> _Prompt_: The complete set of records below must be repeated precisely as given.

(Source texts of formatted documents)

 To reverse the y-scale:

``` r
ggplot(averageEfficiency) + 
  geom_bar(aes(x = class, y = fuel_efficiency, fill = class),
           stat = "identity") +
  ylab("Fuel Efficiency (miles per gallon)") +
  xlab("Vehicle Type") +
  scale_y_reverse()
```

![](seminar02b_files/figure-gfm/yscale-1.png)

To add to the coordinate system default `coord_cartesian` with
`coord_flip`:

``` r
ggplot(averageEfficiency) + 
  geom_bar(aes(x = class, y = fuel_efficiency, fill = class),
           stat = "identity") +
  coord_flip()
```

> _Output_:
 To reverse the y-scale:

``` r
ggplot(averageEfficiency) + 
  geom_bar(aes(x = class, y = fuel_efficiency, fill = class),
           stat = "identity") +
  ylab("Fuel Efficiency (miles per gallon)") +
  xlab("Vehicle Type") +
  scale_y_reverse()
```

![](seminar02b_files/figure-gfm/yscale-1.png)

To add to the coordinate system default `coord_cartesian` with
`coord_flip`:

``` r
ggplot(averageEfficiency) + 
  geom_bar(aes(x = class, y = fuel_efficiency, fill = class),
           stat = "identity") +
  coord_flip()
```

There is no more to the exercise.